If you pass away in Texas without leaving behind a valid last will and testimony, all your property goes to owners that are pre-determined under Texas law. These laws, called intestate succession laws, offer your property to those related to you. The only way to alter these laws from using to your estate is by producing a legitimate will and making your choices yourself.
Situation 1: You die without a spouse or children. In this circumstance, your parents acquire your estate. If only one parent endures your death, half goes to the surviving moms and dad and the other half is divided in between your siblings. If there are no parents, your siblings divide your whole estate. If no moms and dads or no siblings, your estate goes to your grandparents or their descendants, whoever is the closest relation to you.

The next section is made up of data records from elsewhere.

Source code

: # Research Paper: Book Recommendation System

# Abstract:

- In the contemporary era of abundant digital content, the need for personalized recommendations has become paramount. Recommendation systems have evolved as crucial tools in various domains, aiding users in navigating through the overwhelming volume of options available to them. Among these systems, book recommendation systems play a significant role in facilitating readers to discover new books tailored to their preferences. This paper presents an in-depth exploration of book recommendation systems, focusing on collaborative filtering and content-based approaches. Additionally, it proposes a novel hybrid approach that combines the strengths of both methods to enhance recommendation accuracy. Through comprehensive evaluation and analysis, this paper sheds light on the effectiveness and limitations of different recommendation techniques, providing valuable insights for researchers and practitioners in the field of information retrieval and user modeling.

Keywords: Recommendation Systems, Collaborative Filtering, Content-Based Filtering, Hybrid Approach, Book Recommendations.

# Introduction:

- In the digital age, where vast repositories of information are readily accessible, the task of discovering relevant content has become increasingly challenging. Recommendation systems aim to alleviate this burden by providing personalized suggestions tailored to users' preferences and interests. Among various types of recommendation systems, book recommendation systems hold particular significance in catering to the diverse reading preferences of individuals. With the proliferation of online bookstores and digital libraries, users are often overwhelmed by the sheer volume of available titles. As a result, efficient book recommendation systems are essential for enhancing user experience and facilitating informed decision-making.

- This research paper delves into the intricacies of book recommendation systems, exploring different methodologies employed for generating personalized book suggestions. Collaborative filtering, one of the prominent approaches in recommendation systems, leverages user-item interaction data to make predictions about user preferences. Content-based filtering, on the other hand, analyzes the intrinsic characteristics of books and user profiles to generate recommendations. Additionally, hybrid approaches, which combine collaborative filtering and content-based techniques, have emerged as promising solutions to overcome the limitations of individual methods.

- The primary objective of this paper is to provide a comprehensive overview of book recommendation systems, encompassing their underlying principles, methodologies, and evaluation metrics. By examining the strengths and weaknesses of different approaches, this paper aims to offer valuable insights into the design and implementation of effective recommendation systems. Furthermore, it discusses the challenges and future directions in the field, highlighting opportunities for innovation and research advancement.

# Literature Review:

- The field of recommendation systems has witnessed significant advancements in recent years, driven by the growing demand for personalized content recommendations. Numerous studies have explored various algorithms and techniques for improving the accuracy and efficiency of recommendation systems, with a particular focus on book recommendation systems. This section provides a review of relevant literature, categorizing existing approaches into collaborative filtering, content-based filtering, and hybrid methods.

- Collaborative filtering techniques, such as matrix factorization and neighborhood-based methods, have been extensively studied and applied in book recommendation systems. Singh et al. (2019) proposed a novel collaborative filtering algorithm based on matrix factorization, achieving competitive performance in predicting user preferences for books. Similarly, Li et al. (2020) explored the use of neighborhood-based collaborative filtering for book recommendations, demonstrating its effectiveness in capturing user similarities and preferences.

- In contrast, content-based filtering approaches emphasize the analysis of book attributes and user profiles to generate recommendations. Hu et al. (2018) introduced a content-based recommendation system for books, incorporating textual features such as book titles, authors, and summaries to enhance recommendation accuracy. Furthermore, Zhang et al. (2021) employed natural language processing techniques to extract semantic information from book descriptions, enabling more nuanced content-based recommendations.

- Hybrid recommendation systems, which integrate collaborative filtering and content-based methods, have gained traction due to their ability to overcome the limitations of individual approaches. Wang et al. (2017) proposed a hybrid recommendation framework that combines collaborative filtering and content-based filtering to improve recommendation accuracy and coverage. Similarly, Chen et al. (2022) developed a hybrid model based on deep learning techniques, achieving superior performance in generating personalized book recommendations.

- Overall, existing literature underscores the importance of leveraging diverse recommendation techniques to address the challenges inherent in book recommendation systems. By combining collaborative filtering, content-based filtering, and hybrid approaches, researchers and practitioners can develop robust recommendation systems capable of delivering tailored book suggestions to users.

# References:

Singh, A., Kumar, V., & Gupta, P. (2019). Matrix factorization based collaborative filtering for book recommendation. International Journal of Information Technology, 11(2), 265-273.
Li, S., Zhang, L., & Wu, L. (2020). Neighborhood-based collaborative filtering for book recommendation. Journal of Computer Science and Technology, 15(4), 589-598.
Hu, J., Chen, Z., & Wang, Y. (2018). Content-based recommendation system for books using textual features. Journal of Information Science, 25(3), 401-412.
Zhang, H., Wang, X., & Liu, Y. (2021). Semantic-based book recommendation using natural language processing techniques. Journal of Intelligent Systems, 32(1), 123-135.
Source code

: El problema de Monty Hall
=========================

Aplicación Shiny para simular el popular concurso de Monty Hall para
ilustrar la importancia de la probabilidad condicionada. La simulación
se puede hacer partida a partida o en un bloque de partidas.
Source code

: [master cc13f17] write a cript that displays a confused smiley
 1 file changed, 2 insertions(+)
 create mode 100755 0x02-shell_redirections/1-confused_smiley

Situation 2: You die leaving a making it through spouse but no children. Your making it through spouse is entitled to receive all of your personal effects. If you do not have any enduring moms and dads, siblings or descendants of your brother or sisters, your partner likewise gets all of your genuine property. If you have surviving parents, your moms and dads receive half your genuine estate and your spouse the other half. If your moms and dads are dead but you have surviving siblings or descendants of brother or sisters, the siblings take half the genuine estate and your enduring spouse the other half. Divorced partners do not take any property.
Situation 3: You pass away leaving behind an enduring spouse and a number of kids. The way your estate is divided will depend on if your children are all from your existing marriage or if you have children from a previous marriage and likewise whether you obtained the property during your marriage or whether it was provided to you as a gift or as part of an inheritance. Eventually, depending upon the characteristics in your family, your partner and your kids may not be gotten ready for or anticipating the distribution they get at your death as a result of the laws of intestacy.
Think about what you would like to happen to your property when you pass away. Do you wish to make sure that your partner or better half is provided for? Do you desire your children to get something instantly? Exist particular treasures or traditions you wish to continue to stick with your family or family? These are all considerations that can be attended to in a Will or other testamentary document such as a revocable living trust.